***** RECORDS PROVIDED
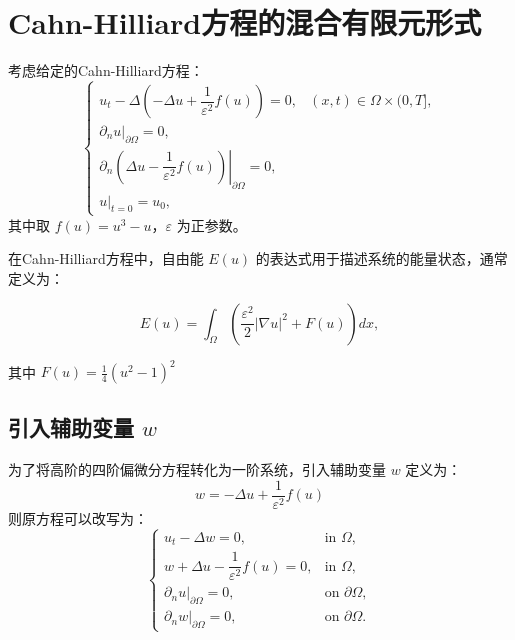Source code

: \documentclass[12pt,a4paper]{article}
\begin{document}
	
	\section{Cahn-Hilliard方程的混合有限元形式}
	
	考虑给定的Cahn-Hilliard方程：
	\begin{equation}
		\begin{cases}
			u_t - \Delta\left(-\Delta u + \dfrac{1}{\varepsilon^2} f(u)\right) = 0, & (x, t) \in \Omega \times (0, T], \\
			\left.\partial_n u\right|_{\partial \Omega} = 0, \\
			\left.\partial_n\left(\Delta u - \dfrac{1}{\varepsilon^2} f(u)\right)\right|_{\partial \Omega} = 0, \\
			u|_{t=0} = u_0,
		\end{cases}
	\end{equation}
	其中取 \( f(u) = u^3 - u \)，\( \varepsilon \) 为正参数。
	
	在Cahn-Hilliard方程中，自由能 \( E(u) \) 的表达式用于描述系统的能量状态，通常定义为：
	
	\begin{equation}
		E(u) = \int_{\Omega} \left( \frac{\varepsilon^2}{2} |\nabla u|^2 + F(u) \right) dx,
	\end{equation}
	
	其中 \( F(u) = \frac{1}{4}(u^2 - 1)^2 \)
	
	\subsection{引入辅助变量 \( w \)}
	
	为了将高阶的四阶偏微分方程转化为一阶系统，引入辅助变量 \( w \) 定义为：
	\begin{equation}
		w = -\Delta u + \dfrac{1}{\varepsilon^2} f(u)
	\end{equation}
	则原方程可以改写为：
	\begin{equation}
		\begin{cases}
			u_t - \Delta w = 0, & \text{in } \Omega, \\
			w + \Delta u - \dfrac{1}{\varepsilon^2} f(u) = 0, & \text{in } \Omega, \\
			\left.\partial_n u \right|_{\partial \Omega} = 0, & \text{on } \partial \Omega, \\
			\left.\partial_n w \right|_{\partial \Omega} = 0, & \text{on } \partial \Omega.
		\end{cases}
	\end{equation}
\end{document}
**********
TASK:
Return a copy of each line in the entries that contains "引入辅助变量".

RESPONSE TO THE TASK:
	\subsection{引入辅助变量 \( w \)}
	为了将高阶的四阶偏微分方程转化为一阶系统，引入辅助变量 \( w \) 定义为：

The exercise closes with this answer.